Чужие боги — страница 92 из 94

Дробжек, развернувшись, прямо на ходу пнула врага в висок ботинком. Тот даже не дернулся – сразу обмяк на Стрелковском.

– Люджина, сзади! – крикнул Игорь. Дробжек, щурясь, выставила локоть и зашипела от боли – ее вновь достали ножом. Она отмахнулась – но врага снес Стрелковский, всадив его же нож ему в живот.

Люджина, шатаясь, шагнула назад раз, другой. Вновь наступила на чье-то тело, чуть не упала, оперлась на развороченную тушу тха-охонга. Враги и соратники лежали здесь, в тени этого холма, ставшего холмом смерти.

В глазах расплывалось все сильнее. Живот дергало, но она не могла ничем себе помочь – резерв был на нуле, амулеты опустошены. Невыносимо было натыкаться на тела, невыносимо слышать крики и хрипы вокруг и даже не мочь повернуться, броситься туда, спасти хоть кого-то. К ней кинулись сразу двое врагов – и снова она била прикладом винтовки, как дубиной, принимала на ствол удары ножей, и понимала, что ей везет – потому что мимо свистели не только пули, но и арбалетные болты. Пусть почти все рудложцы были в бронежилетах – от попадания в голову или в крупную артерию никто не застрахован.

Словно в подтверждение ее мыслей кто-то выругался, застонал рядом. Люджина с трудом повернула голову и увидела, как оседает на землю вчерашний студент Дмитро Поляна, держась за бедро, в котором торчал арбалетный болт. Штанина быстро пропитывалась темным. Его огромный друг отмахивался от врагов и орал: «Вытаскивай ее, вытаскивай, у меня хватит сил остановить кровь!». Дмитро скользил пальцами по окровавленному древку и что-то шипел бледными губами.

Дробжек сделала шаг к нему – и тут в небе мелькнула крылатая тень, сопровождаемая чем-то огненным, странным.

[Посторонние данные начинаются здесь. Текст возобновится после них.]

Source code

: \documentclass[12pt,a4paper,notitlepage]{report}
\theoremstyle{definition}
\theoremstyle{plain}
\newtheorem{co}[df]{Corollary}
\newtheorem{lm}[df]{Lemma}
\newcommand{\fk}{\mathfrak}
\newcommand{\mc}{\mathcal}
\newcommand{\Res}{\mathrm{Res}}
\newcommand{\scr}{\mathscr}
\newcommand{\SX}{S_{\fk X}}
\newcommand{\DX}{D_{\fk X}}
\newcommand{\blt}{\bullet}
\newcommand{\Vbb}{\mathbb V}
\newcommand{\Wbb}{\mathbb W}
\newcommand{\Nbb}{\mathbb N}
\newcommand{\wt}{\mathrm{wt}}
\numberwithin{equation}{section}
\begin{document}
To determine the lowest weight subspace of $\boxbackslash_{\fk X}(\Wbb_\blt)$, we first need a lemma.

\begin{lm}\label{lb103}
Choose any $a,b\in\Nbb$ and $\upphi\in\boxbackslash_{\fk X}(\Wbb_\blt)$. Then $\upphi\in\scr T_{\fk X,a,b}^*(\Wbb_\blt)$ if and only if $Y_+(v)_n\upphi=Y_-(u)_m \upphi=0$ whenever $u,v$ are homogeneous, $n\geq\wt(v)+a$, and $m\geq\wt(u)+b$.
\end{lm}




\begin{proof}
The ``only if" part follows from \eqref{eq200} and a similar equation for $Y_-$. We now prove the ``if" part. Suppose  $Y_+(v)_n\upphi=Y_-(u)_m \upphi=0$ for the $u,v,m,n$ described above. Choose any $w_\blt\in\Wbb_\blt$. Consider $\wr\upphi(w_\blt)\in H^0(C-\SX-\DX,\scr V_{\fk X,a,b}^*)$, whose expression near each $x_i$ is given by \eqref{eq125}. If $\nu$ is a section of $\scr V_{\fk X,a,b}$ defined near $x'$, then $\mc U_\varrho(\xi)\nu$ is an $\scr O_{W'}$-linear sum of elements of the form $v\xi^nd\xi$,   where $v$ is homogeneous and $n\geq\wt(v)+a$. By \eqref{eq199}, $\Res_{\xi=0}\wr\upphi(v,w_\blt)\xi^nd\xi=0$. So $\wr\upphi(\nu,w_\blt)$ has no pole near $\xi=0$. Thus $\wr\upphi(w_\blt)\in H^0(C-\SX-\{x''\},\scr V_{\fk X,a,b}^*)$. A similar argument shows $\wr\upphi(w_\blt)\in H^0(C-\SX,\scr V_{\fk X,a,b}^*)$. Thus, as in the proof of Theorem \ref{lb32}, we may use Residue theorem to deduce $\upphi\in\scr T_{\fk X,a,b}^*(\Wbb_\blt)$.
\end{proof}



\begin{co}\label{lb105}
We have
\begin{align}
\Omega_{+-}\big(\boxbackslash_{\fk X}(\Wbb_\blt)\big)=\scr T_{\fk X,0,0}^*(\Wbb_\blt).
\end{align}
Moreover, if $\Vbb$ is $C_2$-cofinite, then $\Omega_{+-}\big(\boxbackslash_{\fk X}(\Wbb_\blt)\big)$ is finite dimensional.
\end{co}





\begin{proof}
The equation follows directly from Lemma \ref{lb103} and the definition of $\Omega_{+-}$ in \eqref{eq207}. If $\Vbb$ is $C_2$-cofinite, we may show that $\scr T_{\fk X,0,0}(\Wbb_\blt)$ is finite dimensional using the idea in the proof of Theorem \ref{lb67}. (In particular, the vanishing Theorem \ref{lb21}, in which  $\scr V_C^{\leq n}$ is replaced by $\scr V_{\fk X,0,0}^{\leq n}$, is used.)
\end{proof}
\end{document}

Она проследила за птицей, которая опускалась далеко за тха-охонгом, вне поля видимости – и, скользнув взглядом по далекому шоссе, увидела, как в сумерках километрах в двух по дороге к холму несутся десятки военных автомобилей.

– Подкрепление! – хрипло крикнула Люджина – и тут в нее врезались, противник свалил ее набок, долбанул ногой в живот – и пусть на ней был бронежилет, боль прошила почти до позвоночника и замерла где-то внутри. Замерла и Дробжек, глядя, как Игорь сворачивает врагу шею.

– Подкрепление пришло! – просипела она. – Нужно продержаться!

Живот дернуло и сжало судорогой. Она скорчилась и застонала, поджимая под себя ноги. Перед глазами темнело, живот резало приступами все сильнее. Она никак не могла понять, что это, осознать, что происходит, – но никогда ей не было так больно и так страшно.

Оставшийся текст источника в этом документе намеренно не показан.